Structured Feature Data in KML, part two

June 27th, 2007by Chris Ingrassia


About the Author:  To change this standard text, you have to enter some information about your self in the Dashboard -> Users -> Your Profile box. Read more from this author


In my last post I started making a case for maintaining a simple way of publishing simple feature data in KML and talked up the KML Schema tag quite a bit.

The key requirements I had for any such endeavor going forward were:

  • Simplicity
  • Everything you need to get the basic feature data out should be in one file
  • Simplicity
  • We shouldn’t discount the benefits of being able to embed styling logic into a geographic data interchange format
  • Simplicity

In this post, I intend to put forth a suggestion that I think represents a good combination of the points outlined above, and still allows for KML publishers and consumers to go about their business as usual, should they not have any need for more complex feature data into their documents. Additionally, I think the sort of approach I’m about to suggest could have wide ranging applications across multiple other formats as well, which is an added side benefit.

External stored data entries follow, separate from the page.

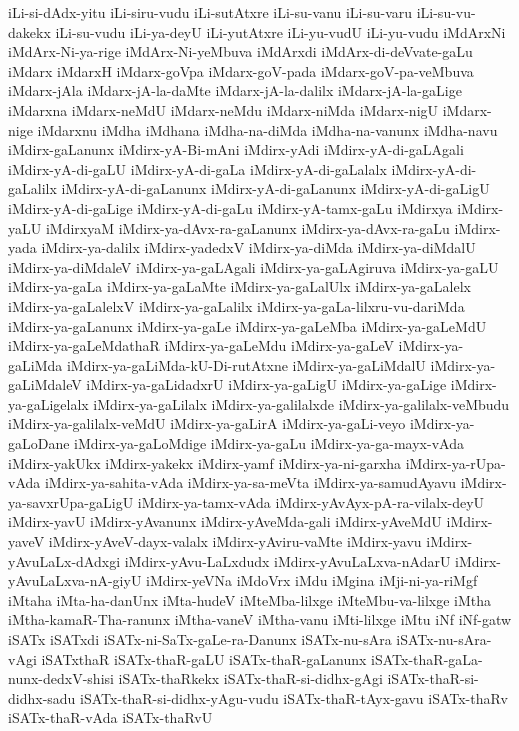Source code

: {iLi-si-dAdx-yitu
iLi-siru-vudu
iLi-sutAtxre
iLi-su-vanu
iLi-su-varu
iLi-su-vu-dakekx
iLi-su-vudu
iLi-ya-deyU
iLi-yutAtxre
iLi-yu-vudU
iLi-yu-vudu
iMdArxNi
iMdArx-Ni-ya-rige
iMdArx-Ni-yeMbuva
iMdArxdi
iMdArx-di-deVvate-gaLu
iMdarx
iMdarxH
iMdarx-goVpa
iMdarx-goV-pada
iMdarx-goV-pa-veMbuva
iMdarx-jAla
iMdarx-jA-la-daMte
iMdarx-jA-la-dalilx
iMdarx-jA-la-gaLige
iMdarxna
iMdarx-neMdU
iMdarx-neMdu
iMdarx-niMda
iMdarx-nigU
iMdarx-nige
iMdarxnu
iMdha
iMdhana
iMdha-na-diMda
iMdha-na-vanunx
iMdha-navu
iMdirx-gaLanunx
iMdirx-yA-Bi-mAni
iMdirx-yAdi
iMdirx-yA-di-gaLAgali
iMdirx-yA-di-gaLU
iMdirx-yA-di-gaLa
iMdirx-yA-di-gaLalalx
iMdirx-yA-di-gaLalilx
iMdirx-yA-di-gaLanunx
iMdirx-yA-di-gaLanunx
iMdirx-yA-di-gaLigU
iMdirx-yA-di-gaLige
iMdirx-yA-di-gaLu
iMdirx-yA-tamx-gaLu
iMdirxya
iMdirx-yaLU
iMdirxyaM
iMdirx-ya-dAvx-ra-gaLanunx
iMdirx-ya-dAvx-ra-gaLu
iMdirx-yada
iMdirx-ya-dalilx
iMdirx-yadedxV
iMdirx-ya-diMda
iMdirx-ya-diMdalU
iMdirx-ya-diMdaleV
iMdirx-ya-gaLAgali
iMdirx-ya-gaLAgiruva
iMdirx-ya-gaLU
iMdirx-ya-gaLa
iMdirx-ya-gaLaMte
iMdirx-ya-gaLalUlx
iMdirx-ya-gaLalelx
iMdirx-ya-gaLalelxV
iMdirx-ya-gaLalilx
iMdirx-ya-gaLa-lilxru-vu-dariMda
iMdirx-ya-gaLanunx
iMdirx-ya-gaLe
iMdirx-ya-gaLeMba
iMdirx-ya-gaLeMdU
iMdirx-ya-gaLeMdathaR
iMdirx-ya-gaLeMdu
iMdirx-ya-gaLeV
iMdirx-ya-gaLiMda
iMdirx-ya-gaLiMda-kU-Di-rutAtxne
iMdirx-ya-gaLiMdalU
iMdirx-ya-gaLiMdaleV
iMdirx-ya-gaLidadxrU
iMdirx-ya-gaLigU
iMdirx-ya-gaLige
iMdirx-ya-gaLigelalx
iMdirx-ya-gaLilalx
iMdirx-ya-galilalxde
iMdirx-ya-galilalx-veMbudu
iMdirx-ya-galilalx-veMdU
iMdirx-ya-gaLirA
iMdirx-ya-gaLi-veyo
iMdirx-ya-gaLoDane
iMdirx-ya-gaLoMdige
iMdirx-ya-gaLu
iMdirx-ya-ga-mayx-vAda
iMdirx-yakUkx
iMdirx-yakekx
iMdirx-yamf
iMdirx-ya-ni-garxha
iMdirx-ya-rUpa-vAda
iMdirx-ya-sahita-vAda
iMdirx-ya-sa-meVta
iMdirx-ya-samudAyavu
iMdirx-ya-savxrUpa-gaLigU
iMdirx-ya-tamx-vAda
iMdirx-yAvAyx-pA-ra-vilalx-deyU
iMdirx-yavU
iMdirx-yAvanunx
iMdirx-yAveMda-gali
iMdirx-yAveMdU
iMdirx-yaveV
iMdirx-yAveV-dayx-valalx
iMdirx-yAviru-vaMte
iMdirx-yavu
iMdirx-yAvuLaLx-dAdxgi
iMdirx-yAvu-LaLxdudx
iMdirx-yAvuLaLxva-nAdarU
iMdirx-yAvuLaLxva-nA-giyU
iMdirx-yeVNa
iMdoVrx
iMdu
iMgina
iMji-ni-ya-riMgf
iMtaha
iMta-ha-danUnx
iMta-hudeV
iMteMba-lilxge
iMteMbu-va-lilxge
iMtha
iMtha-kamaR-Tha-ranunx
iMtha-vaneV
iMtha-vanu
iMti-lilxge
iMtu
iNf
iNf-gatw
iSATx
iSATxdi
iSATx-ni-SaTx-gaLe-ra-Danunx
iSATx-nu-sAra
iSATx-nu-sAra-vAgi
iSATxthaR
iSATx-thaR-gaLU
iSATx-thaR-gaLanunx
iSATx-thaR-gaLa-nunx-dedxV-shisi
iSATx-thaRkekx
iSATx-thaR-si-didhx-gAgi
iSATx-thaR-si-didhx-sadu
iSATx-thaR-si-didhx-yAgu-vudu
iSATx-thaR-tAyx-gavu
iSATx-thaRv
iSATx-thaR-vAda
iSATx-thaRvU
}
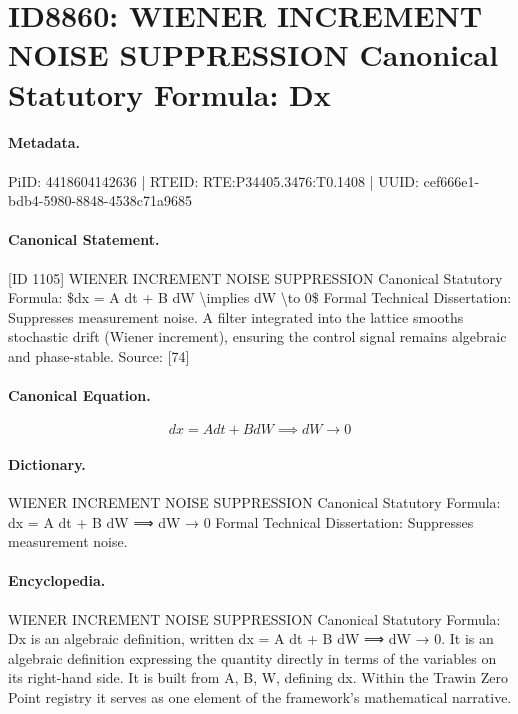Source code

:\section*{ID8860: WIENER INCREMENT NOISE SUPPRESSION Canonical Statutory Formula: Dx}
\paragraph{Metadata.}
PiID: 4418604142636 | RTEID: RTE:P34405.3476:T0.1408 | UUID: cef666e1-bdb4-5980-8848-4538c71a9685

\paragraph{Canonical Statement.}
[ID 1105] WIENER INCREMENT NOISE SUPPRESSION Canonical Statutory Formula: \$dx = A dt + B dW \textbackslash{}implies dW \textbackslash{}to 0\$ Formal Technical Dissertation: Suppresses measurement noise. A filter integrated into the lattice smooths stochastic drift (Wiener increment), ensuring the control signal remains algebraic and phase-stable. Source: [74]

\paragraph{Canonical Equation.}
\[
dx = A dt + B dW \implies dW \to 0
\]

\paragraph{Dictionary.}
WIENER INCREMENT NOISE SUPPRESSION Canonical Statutory Formula: dx = A dt + B dW ⟹ dW → 0 Formal Technical Dissertation: Suppresses measurement noise.

\paragraph{Encyclopedia.}
WIENER INCREMENT NOISE SUPPRESSION Canonical Statutory Formula: Dx is an algebraic definition, written dx = A dt + B dW ⟹ dW → 0. It is an algebraic definition expressing the quantity directly in terms of the variables on its right-hand side. It is built from A, B, W, defining dx. Within the Trawin Zero Point registry it serves as one element of the framework's mathematical narrative.
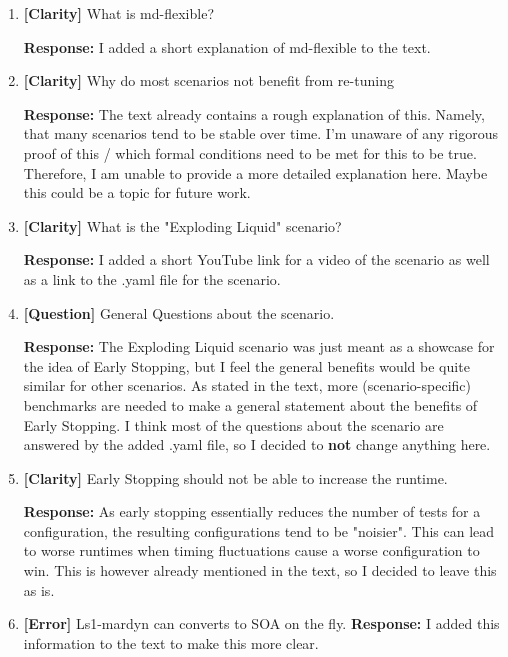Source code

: \documentclass[12pt,a4paper]{article}
\begin{document}
\begin{enumerate}[label=\textbf{Comment \arabic*:}, itemsep=0.8em]
    \item \textbf{[Clarity]} What is md-flexible?

          \textbf{Response:} I added a short explanation of md-flexible to the text.

    \item \textbf{[Clarity]} Why do most scenarios not benefit from re-tuning

          \textbf{Response:} The text already contains a rough explanation of this. Namely, that many scenarios tend to be stable over time. I'm unaware of any rigorous proof of this / which formal conditions need to be met for this to be true. Therefore, I am unable to provide a more detailed explanation here. Maybe this could be a topic for future work.

    \item \textbf{[Clarity]} What is the "Exploding Liquid" scenario?

          \textbf{Response:} I added a short YouTube link for a video of the scenario as well as a link to the .yaml file for the scenario.

    \item \textbf{[Question]} General Questions about the scenario.

          \textbf{Response:}
          The Exploding Liquid scenario was just meant as a showcase for the idea of Early Stopping, but I feel the general benefits would be quite similar for other scenarios. As stated in the text, more (scenario-specific) benchmarks are needed to make a general statement about the benefits of Early Stopping.
          I think most of the questions about the scenario are answered by the added .yaml file, so I decided to \textbf{not} change anything here.

    \item \textbf{[Clarity]} Early Stopping should not be able to increase the runtime.

          \textbf{Response:} As early stopping essentially reduces the number of tests for a configuration, the resulting configurations tend to be "noisier". This can lead to worse runtimes when timing fluctuations cause a worse configuration to win. This is however already mentioned in the text, so I decided to leave this as is.

    \item \textbf{[Error]} Ls1-mardyn can converts to SOA on the fly.
          \textbf{Response:} I added this information to the text to make this more clear.



\end{enumerate}
\end{document}
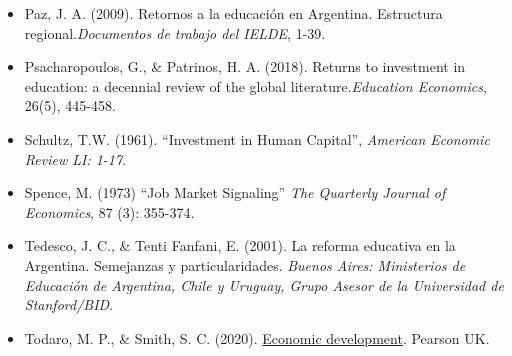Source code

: \documentclass[a4paper]{article}
\theoremstyle{plain}
\theoremstyle{definition}
\begin{document}
\begin{itemize}
    \item Paz, J. A. (2009). Retornos a la educación en Argentina. Estructura regional.\textit{Documentos de trabajo del IELDE}, 1-39.

    \item Psacharopoulos, G., \& Patrinos, H. A. (2018). Returns to investment in education: a decennial review of the global literature.\textit{Education Economics}, 26(5), 445-458.

    \item Schultz, T.W. (1961). “Investment in Human Capital”, \textit{American Economic Review LI: 1-17}.

    \item Spence, M. (1973) “Job Market Signaling” \textit{The Quarterly Journal of Economics}, 87 (3): 355-374.
    
    \item Tedesco, J. C., \& Tenti Fanfani, E. (2001). La reforma educativa en la Argentina. Semejanzas y particularidades. \textit{Buenos Aires: Ministerios de Educación de Argentina, Chile y Uruguay, Grupo Asesor de la Universidad de Stanford/BID}.

    \item Todaro, M. P., \& Smith, S. C. (2020). \underline{Economic development}. Pearson UK.

\end{itemize}
\end{document}
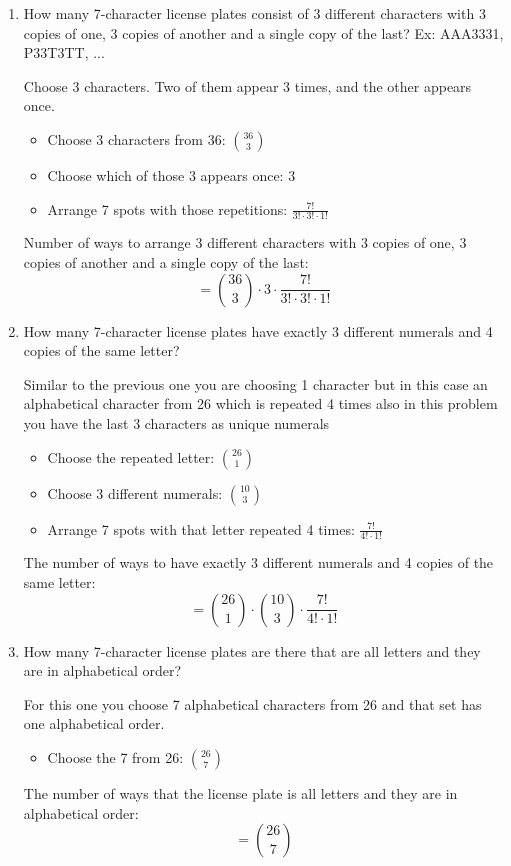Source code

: \documentclass{article}
\begin{document}
\begin{enumerate}
\begin{enumerate}
      \item How many 7-character license plates consist of 3 different characters with 3 copies of
      one, 3 copies of another and a single copy of the last?
      Ex: AAA3331, P33T3TT, ...

      Choose 3 characters. Two of them appear 3 times, and the other appears once.
      \begin{itemize}
        \item Choose 3 characters from 36: $\binom{36}{3}$
        \item Choose which of those 3 appears once: $3$
        \item Arrange 7 spots with those repetitions: $\frac{7!}{3! \cdot 3! \cdot 1!}$
      \end{itemize}
      Number of ways to arrange 3 different characters with 3 copies of
      one, 3 copies of another and a single copy of the last:
      \[
        = \binom{36}{3} \cdot 3 \cdot \frac{7!}{3! \cdot 3! \cdot 1!}
      \]

      \item How many 7-character license plates have exactly 3 different numerals and 4 copies of
      the same letter?

      Similar to the previous one you are choosing 1 character but in this case an alphabetical character from 26 which is repeated 4 times also in this problem you have the last 3 characters as unique numerals
      \begin{itemize}
        \item Choose the repeated letter: $\binom{26}{1}$
        \item Choose 3 different numerals: $\binom{10}{3}$
        \item Arrange 7 spots with that letter repeated 4 times: $\frac{7!}{4! \cdot 1!}$
      \end{itemize}
      The number of ways to have exactly 3 different numerals and 4 copies of
      the same letter:
      \[
         = \binom{26}{1} \cdot \binom{10}{3} \cdot \frac{7!}{4! \cdot 1!}
      \]

      \item How many 7-character license plates are there that are all letters and they are in
      alphabetical order?

      For this one you choose 7 alphabetical characters from 26 and that set has one alphabetical order.      
      \begin{itemize}
        \item Choose the 7 from 26: $\binom{26}{7}$
      \end{itemize}
      The number of ways that the license plate is all letters and they are in
      alphabetical order:
      \[
         = \binom{26}{7}
      \]
    \end{enumerate}


\end{enumerate}
\end{document}
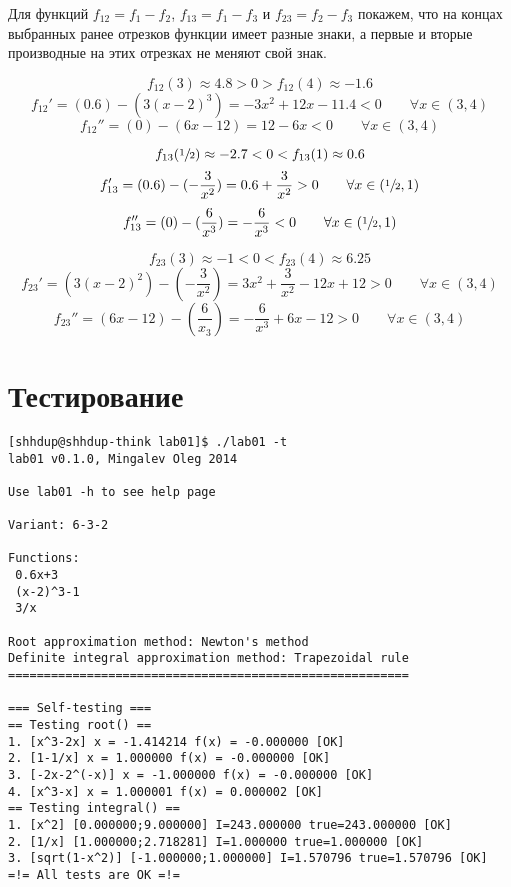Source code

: \documentclass{report}
\begin{document}
Для функций $ f_{12} = f_1 - f_2 $, $ f_{13} = f_1 - f_3 $ и $ f_{23} = f_2 - f_3 $ покажем, что на концах выбранных ранее отрезков функции имеет разные знаки, а первые и вторые производные на этих отрезках не меняют свой знак.

\[ f_{12}(3) \approx 4.8 > 0 > f_{12}(4) \approx -1.6 \]
\[ f_{12}' = (0.6) - (3(x-2)^3) = -3x^2 +12x -11.4 < 0 \qquad \forall x \in (3, 4) \]
\[ f_{12}'' = (0) - (6x - 12) = 12 - 6x < 0 \qquad \forall x \in (3, 4) \]

\[ f_{13}(\sfrac{1}{2}) \approx -2.7 < 0 < f_{13}(1) \approx 0.6 \]
\[ f_{13}' = (0.6) - (-\frac{3}{x^2}) = 0.6 + \frac{3}{x^2} > 0 \qquad \forall x \in (\sfrac{1}{2}, 1) \]
\[ f_{13}'' = (0) - (\frac{6}{x^3}) = -\frac{6}{x^3} < 0 \qquad \forall x \in (\sfrac{1}{2}, 1) \]

\[ f_{23}(3) \approx -1 < 0 < f_{23}(4) \approx 6.25 \]
\[ f_{23}' = (3(x-2)^2) - (-\frac{3}{x^2}) = 3x^2 + \frac{3}{x^2} - 12x + 12 > 0 \qquad \forall x \in (3, 4) \]
\[ f_{23}'' = (6x - 12) - (\frac{6}{x_3}) = -\frac{6}{x^3} + 6x - 12 > 0 \qquad \forall x \in (3, 4) \]

\chapter{Тестирование}
\begin{Verbatim}[frame=single,baselinestretch=0.5]
[shhdup@shhdup-think lab01]$ ./lab01 -t
lab01 v0.1.0, Mingalev Oleg 2014

Use lab01 -h to see help page

Variant: 6-3-2

Functions:
 0.6x+3
 (x-2)^3-1
 3/x

Root approximation method: Newton's method
Definite integral approximation method: Trapezoidal rule
========================================================

=== Self-testing ===
== Testing root() ==
1. [x^3-2x] x = -1.414214 f(x) = -0.000000 [OK]
2. [1-1/x] x = 1.000000 f(x) = -0.000000 [OK]
3. [-2x-2^(-x)] x = -1.000000 f(x) = -0.000000 [OK]
4. [x^3-x] x = 1.000001 f(x) = 0.000002 [OK]
== Testing integral() ==
1. [x^2] [0.000000;9.000000] I=243.000000 true=243.000000 [OK]
2. [1/x] [1.000000;2.718281] I=1.000000 true=1.000000 [OK]
3. [sqrt(1-x^2)] [-1.000000;1.000000] I=1.570796 true=1.570796 [OK]
=!= All tests are OK =!=
\end{Verbatim}
\end{document}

Read past the jump for the full writeup, but my proposal centers largely around the use of microformats.


I’m pretty new to microformats myself, but have been keeping an eye on them for a while. In short (and I trust any of the more informed members of the microformat community out there to correct me if I’m getting this wrong), microformats provide a way to embed structured data in standard formats, primarily through the extension of the HTML schema. Or, to use an excellent phrase from the official “About microformats” page — “Designed for humans first and machines second…,” which I quite like. I encourage anyone who hasn’t already to go check out the content on their site, there’s quite a bit of it, and I found it to be very informative and well written.

There is actually already a geo microformat, which is primarily for the representation of spatial coordinate data (as far as I can tell), and ties in nicely with the relatively widely used hCard microformat.

As I’m talking specifically about the representation of feature data in KML here, the coordinate data part is pretty much taken care of in this context, but would still be extremely useful in other contexts, or if you wanted to copy the description of a KML feature into a non-KML document, although such examples are probably outside the scope of this post.

So why microformats? Well, myself and some of the talented engineers here at FortiusOne have been thinking about this problem for a while. Specifically, how to allow the vast community of KML publishers out there already to add more to their data, without having to completely change the way they operate, and so that the existing tools that consume KML (Google Earth, I think I remember hearing about a little thing called GeoCommons that might do something with it as well) would still work without any modification, but would require only slight modification (hopefully) in order to support the richer format.

This sort of approach could also still work with data that requires more complex structure, as you can still embed it at a different level of the document to provide additional information or context to your features, but could still leverage the simpler representation as well so that your data could be consumed by the widest variety of clients possible.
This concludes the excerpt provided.